====== MATERIAL TO PROCESS ======
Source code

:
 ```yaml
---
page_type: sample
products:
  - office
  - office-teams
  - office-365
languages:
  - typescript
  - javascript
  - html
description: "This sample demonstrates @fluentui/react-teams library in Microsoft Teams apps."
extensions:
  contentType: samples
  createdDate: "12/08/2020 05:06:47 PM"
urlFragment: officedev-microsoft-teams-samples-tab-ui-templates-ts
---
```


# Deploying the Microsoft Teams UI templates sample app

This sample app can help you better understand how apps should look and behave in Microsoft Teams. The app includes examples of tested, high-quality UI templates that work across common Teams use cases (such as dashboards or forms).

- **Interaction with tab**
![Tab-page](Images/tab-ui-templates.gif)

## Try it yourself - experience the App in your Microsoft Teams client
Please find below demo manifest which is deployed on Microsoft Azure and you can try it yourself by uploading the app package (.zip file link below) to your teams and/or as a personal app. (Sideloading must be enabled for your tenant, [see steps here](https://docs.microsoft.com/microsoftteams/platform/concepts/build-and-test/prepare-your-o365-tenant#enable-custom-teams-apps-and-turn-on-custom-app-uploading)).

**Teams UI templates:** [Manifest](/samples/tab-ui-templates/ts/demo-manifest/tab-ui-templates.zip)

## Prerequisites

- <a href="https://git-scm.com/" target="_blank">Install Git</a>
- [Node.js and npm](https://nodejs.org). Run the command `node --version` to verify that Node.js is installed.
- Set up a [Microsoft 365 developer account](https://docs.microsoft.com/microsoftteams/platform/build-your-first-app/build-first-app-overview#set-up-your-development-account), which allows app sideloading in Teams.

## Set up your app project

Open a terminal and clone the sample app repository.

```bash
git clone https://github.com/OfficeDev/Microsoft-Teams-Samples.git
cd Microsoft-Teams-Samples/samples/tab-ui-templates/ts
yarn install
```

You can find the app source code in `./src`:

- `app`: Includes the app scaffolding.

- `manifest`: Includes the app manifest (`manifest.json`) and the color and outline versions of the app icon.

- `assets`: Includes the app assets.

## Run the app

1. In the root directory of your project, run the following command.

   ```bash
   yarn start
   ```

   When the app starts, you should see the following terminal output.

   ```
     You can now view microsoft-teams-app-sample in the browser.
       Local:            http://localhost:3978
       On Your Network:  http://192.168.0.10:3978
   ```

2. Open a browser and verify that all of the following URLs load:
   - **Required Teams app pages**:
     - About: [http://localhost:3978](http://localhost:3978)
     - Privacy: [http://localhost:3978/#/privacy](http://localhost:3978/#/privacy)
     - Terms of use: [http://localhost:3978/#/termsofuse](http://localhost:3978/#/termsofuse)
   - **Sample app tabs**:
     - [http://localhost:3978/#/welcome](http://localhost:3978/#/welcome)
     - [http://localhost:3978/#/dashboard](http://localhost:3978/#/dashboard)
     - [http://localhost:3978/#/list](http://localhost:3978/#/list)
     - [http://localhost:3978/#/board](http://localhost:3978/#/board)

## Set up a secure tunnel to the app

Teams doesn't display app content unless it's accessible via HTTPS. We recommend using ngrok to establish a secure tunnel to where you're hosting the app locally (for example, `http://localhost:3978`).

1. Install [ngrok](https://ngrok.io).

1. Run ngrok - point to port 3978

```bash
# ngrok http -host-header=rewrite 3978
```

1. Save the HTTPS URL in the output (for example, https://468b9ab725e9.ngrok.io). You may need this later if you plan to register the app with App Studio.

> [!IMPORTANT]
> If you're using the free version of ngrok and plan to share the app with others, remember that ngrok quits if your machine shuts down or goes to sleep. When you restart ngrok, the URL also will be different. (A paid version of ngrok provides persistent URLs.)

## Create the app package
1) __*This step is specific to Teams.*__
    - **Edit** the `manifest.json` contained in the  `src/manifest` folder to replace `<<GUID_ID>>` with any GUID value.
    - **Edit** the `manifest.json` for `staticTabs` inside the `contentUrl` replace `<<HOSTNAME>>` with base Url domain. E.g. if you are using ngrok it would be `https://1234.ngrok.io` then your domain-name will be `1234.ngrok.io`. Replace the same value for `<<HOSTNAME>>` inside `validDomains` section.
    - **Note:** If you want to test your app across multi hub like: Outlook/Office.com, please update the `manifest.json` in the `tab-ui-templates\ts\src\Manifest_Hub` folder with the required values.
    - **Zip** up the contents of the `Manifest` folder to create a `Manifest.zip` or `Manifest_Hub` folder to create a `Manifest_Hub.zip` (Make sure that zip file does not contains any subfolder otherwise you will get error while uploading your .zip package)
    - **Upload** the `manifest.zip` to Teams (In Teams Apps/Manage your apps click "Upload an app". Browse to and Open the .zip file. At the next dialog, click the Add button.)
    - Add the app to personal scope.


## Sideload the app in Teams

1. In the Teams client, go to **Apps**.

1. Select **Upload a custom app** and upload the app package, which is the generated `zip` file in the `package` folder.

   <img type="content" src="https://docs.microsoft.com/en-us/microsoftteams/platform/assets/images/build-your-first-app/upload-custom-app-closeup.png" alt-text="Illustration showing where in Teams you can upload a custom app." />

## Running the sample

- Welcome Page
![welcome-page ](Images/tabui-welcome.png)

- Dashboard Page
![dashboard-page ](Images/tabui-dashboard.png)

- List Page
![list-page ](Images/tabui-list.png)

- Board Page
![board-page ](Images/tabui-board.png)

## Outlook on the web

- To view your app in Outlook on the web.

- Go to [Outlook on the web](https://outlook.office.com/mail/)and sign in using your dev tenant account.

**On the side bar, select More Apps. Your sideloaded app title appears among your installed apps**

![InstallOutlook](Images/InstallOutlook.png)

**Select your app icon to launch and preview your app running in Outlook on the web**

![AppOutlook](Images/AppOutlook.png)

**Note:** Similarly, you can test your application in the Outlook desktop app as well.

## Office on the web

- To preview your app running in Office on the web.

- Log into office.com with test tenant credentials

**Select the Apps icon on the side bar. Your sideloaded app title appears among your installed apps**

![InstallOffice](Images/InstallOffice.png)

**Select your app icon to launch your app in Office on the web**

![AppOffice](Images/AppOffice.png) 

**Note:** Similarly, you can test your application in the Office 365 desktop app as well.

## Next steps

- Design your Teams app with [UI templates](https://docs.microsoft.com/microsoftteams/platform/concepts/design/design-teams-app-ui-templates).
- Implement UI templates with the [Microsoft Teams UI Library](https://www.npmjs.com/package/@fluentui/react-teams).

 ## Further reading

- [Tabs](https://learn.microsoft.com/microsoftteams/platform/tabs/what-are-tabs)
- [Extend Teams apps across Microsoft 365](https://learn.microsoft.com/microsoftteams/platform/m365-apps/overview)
======
_TASK DIRECTIONS_
Among the lines above, repeat exactly those from the line with "1. In the Teams client, go to **Apps**." to the line with "- Design your", counting both ends.

_RESULT OF THE TASK_
1. In the Teams client, go to **Apps**.

1. Select **Upload a custom app** and upload the app package, which is the generated `zip` file in the `package` folder.

   <img type="content" src="https://docs.microsoft.com/en-us/microsoftteams/platform/assets/images/build-your-first-app/upload-custom-app-closeup.png" alt-text="Illustration showing where in Teams you can upload a custom app." />

## Running the sample

- Welcome Page
![welcome-page ](Images/tabui-welcome.png)

- Dashboard Page
![dashboard-page ](Images/tabui-dashboard.png)

- List Page
![list-page ](Images/tabui-list.png)

- Board Page
![board-page ](Images/tabui-board.png)

## Outlook on the web

- To view your app in Outlook on the web.

- Go to [Outlook on the web](https://outlook.office.com/mail/)and sign in using your dev tenant account.

**On the side bar, select More Apps. Your sideloaded app title appears among your installed apps**

![InstallOutlook](Images/InstallOutlook.png)

**Select your app icon to launch and preview your app running in Outlook on the web**

![AppOutlook](Images/AppOutlook.png)

**Note:** Similarly, you can test your application in the Outlook desktop app as well.

## Office on the web

- To preview your app running in Office on the web.

- Log into office.com with test tenant credentials

**Select the Apps icon on the side bar. Your sideloaded app title appears among your installed apps**

![InstallOffice](Images/InstallOffice.png)

**Select your app icon to launch your app in Office on the web**

![AppOffice](Images/AppOffice.png) 

**Note:** Similarly, you can test your application in the Office 365 desktop app as well.

## Next steps

- Design your Teams app with [UI templates](https://docs.microsoft.com/microsoftteams/platform/concepts/design/design-teams-app-ui-templates).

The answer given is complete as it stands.